For each line of the data that includes the word "tension", copy the line.

(Stored data entries)
+ + +

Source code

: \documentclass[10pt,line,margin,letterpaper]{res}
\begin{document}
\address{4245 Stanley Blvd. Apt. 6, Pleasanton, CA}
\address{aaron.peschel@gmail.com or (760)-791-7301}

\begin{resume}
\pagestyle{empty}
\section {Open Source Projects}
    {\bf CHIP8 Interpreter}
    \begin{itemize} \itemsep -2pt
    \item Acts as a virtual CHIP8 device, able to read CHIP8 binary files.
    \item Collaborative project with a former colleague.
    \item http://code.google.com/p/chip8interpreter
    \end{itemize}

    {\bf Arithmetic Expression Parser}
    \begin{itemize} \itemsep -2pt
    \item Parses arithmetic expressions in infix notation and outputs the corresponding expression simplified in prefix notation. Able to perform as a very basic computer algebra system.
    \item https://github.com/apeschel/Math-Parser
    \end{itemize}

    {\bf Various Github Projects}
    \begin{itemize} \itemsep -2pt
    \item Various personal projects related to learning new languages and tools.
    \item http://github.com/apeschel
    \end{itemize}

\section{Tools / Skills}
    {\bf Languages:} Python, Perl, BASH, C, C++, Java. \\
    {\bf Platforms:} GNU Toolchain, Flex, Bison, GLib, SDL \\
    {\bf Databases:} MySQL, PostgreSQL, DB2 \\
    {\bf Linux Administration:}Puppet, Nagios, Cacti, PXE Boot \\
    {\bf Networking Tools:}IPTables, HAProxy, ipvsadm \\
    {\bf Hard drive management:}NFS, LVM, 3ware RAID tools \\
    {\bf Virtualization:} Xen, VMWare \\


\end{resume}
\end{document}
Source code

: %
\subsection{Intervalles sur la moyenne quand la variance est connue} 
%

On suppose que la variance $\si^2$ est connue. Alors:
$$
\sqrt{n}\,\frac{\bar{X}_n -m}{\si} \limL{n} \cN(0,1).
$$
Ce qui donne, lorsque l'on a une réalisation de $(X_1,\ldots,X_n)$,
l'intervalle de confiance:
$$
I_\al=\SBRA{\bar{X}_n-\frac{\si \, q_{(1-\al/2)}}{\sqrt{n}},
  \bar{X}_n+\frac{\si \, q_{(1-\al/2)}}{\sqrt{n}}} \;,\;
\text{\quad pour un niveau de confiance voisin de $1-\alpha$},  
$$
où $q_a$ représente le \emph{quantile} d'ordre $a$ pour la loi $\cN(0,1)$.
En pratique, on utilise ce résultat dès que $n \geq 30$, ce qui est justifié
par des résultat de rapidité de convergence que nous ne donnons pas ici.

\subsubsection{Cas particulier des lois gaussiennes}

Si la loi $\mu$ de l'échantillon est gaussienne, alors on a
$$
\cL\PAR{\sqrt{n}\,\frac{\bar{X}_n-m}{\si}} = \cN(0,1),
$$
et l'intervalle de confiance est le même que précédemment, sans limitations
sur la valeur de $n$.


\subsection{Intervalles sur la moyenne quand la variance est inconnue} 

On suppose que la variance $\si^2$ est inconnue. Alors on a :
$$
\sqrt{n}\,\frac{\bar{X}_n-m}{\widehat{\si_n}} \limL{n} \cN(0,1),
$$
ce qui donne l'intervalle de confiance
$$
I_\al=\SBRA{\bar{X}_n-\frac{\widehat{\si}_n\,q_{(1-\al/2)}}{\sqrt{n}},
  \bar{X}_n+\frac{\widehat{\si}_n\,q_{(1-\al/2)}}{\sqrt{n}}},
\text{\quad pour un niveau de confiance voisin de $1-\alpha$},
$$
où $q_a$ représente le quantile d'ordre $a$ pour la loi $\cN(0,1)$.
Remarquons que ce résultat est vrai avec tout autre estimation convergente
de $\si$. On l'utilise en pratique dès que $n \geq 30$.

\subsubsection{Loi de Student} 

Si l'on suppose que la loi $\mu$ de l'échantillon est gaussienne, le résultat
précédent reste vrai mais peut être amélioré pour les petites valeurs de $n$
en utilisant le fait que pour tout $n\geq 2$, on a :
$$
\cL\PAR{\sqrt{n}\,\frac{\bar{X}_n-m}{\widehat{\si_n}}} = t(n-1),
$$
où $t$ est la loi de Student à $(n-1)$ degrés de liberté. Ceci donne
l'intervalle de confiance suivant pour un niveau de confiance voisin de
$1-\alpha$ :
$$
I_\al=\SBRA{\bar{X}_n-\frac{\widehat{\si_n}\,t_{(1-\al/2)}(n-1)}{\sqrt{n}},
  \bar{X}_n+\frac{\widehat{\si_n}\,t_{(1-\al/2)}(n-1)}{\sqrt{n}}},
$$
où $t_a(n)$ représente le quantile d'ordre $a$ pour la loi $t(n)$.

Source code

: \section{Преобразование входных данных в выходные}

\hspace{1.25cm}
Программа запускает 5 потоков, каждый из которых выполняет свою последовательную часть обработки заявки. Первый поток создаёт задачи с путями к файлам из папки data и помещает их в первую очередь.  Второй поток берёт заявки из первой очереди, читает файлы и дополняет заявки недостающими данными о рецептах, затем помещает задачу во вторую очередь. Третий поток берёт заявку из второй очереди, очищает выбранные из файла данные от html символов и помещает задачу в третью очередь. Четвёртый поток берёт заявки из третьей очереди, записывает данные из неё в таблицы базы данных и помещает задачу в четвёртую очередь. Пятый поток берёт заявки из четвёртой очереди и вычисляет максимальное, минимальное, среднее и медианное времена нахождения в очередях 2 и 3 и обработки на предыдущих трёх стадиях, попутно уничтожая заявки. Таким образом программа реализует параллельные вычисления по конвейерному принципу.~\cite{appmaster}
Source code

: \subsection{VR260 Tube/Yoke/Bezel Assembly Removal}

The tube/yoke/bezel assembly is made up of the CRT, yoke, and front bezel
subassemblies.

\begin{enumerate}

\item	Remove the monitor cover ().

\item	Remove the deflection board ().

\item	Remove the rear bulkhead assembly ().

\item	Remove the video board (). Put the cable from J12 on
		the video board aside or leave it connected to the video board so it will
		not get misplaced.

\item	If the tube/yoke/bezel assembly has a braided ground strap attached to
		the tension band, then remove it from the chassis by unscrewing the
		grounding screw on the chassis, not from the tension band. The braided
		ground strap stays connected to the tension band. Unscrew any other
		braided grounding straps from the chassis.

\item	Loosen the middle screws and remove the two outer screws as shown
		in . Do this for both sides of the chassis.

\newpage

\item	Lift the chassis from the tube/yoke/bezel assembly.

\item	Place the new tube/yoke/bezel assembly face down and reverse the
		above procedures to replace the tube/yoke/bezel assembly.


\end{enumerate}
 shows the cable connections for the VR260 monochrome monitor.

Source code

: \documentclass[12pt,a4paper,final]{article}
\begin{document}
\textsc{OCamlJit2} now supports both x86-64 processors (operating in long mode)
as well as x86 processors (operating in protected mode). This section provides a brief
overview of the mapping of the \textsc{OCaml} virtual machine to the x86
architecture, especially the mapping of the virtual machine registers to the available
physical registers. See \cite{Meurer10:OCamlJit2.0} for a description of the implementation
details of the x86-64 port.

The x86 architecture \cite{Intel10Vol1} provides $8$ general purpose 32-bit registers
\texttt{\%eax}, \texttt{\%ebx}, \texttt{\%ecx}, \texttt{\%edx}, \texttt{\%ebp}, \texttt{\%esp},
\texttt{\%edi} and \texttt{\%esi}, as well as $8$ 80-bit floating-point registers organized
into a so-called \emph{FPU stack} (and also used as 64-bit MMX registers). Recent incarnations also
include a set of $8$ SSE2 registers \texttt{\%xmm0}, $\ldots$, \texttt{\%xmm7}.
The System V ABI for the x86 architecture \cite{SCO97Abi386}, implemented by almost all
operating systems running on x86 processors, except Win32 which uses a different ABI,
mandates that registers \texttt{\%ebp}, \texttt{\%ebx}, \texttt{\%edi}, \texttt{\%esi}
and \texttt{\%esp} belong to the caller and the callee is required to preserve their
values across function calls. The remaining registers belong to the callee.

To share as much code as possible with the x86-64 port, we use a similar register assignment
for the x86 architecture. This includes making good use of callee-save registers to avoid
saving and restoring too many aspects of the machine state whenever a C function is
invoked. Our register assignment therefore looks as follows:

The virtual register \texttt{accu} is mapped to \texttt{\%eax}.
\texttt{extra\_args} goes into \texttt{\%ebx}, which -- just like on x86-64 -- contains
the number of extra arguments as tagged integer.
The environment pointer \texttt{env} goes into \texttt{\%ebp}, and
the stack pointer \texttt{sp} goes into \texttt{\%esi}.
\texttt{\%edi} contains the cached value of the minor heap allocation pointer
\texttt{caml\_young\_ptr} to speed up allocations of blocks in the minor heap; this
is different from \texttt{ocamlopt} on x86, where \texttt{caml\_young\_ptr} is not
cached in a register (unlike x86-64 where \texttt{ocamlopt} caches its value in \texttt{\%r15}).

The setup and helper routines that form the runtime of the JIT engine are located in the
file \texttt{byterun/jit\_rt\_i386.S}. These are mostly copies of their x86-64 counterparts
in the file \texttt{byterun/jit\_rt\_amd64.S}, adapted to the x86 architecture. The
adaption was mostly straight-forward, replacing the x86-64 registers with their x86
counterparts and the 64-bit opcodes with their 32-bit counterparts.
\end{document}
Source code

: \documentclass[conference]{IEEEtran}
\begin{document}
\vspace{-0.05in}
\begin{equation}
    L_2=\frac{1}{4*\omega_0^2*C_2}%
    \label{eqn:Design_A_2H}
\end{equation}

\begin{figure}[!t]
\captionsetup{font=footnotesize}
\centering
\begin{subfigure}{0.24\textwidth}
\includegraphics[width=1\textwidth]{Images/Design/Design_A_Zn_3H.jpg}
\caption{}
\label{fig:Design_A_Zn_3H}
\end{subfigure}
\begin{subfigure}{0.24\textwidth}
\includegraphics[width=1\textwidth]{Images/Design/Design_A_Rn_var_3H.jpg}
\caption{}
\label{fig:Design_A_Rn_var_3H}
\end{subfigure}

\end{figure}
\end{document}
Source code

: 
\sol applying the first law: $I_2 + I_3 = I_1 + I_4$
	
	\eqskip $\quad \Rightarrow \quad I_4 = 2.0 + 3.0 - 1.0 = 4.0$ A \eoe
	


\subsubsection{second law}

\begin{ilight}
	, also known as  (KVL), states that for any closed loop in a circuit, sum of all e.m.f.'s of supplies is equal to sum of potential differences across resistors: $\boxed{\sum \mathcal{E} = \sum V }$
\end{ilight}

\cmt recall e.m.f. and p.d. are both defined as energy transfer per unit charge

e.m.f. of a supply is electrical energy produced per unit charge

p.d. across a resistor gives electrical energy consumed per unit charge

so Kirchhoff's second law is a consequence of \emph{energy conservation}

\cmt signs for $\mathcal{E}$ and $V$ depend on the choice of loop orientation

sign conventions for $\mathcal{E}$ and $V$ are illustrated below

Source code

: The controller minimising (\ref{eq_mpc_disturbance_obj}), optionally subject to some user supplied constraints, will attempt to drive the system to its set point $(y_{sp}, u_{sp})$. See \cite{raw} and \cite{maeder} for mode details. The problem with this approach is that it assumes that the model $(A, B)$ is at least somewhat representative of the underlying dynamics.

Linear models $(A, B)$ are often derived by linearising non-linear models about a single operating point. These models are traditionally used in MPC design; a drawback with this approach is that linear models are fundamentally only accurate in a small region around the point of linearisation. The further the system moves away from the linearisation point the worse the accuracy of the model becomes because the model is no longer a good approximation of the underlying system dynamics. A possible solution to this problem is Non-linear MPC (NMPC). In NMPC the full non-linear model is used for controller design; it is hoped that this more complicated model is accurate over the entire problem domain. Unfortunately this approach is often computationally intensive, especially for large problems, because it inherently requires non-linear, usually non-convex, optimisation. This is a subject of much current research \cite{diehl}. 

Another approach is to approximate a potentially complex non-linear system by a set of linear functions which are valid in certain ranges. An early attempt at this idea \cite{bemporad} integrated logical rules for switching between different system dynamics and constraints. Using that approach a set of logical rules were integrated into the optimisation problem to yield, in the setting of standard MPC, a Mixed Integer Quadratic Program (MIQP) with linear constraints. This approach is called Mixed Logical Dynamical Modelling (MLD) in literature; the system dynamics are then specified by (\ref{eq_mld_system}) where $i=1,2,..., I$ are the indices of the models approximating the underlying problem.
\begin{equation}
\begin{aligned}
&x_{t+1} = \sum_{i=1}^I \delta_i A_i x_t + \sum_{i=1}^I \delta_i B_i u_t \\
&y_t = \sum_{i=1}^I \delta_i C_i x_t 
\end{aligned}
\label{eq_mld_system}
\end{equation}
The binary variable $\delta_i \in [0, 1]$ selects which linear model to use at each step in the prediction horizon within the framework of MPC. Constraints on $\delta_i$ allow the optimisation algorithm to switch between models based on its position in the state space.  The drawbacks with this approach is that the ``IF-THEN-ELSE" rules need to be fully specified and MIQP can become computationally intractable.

+ + +

> _OUTPUT OF THE TASK_
		the tension band, then remove it from the chassis by unscrewing the
		grounding screw on the chassis, not from the tension band. The braided
		ground strap stays connected to the tension band. Unscrew any other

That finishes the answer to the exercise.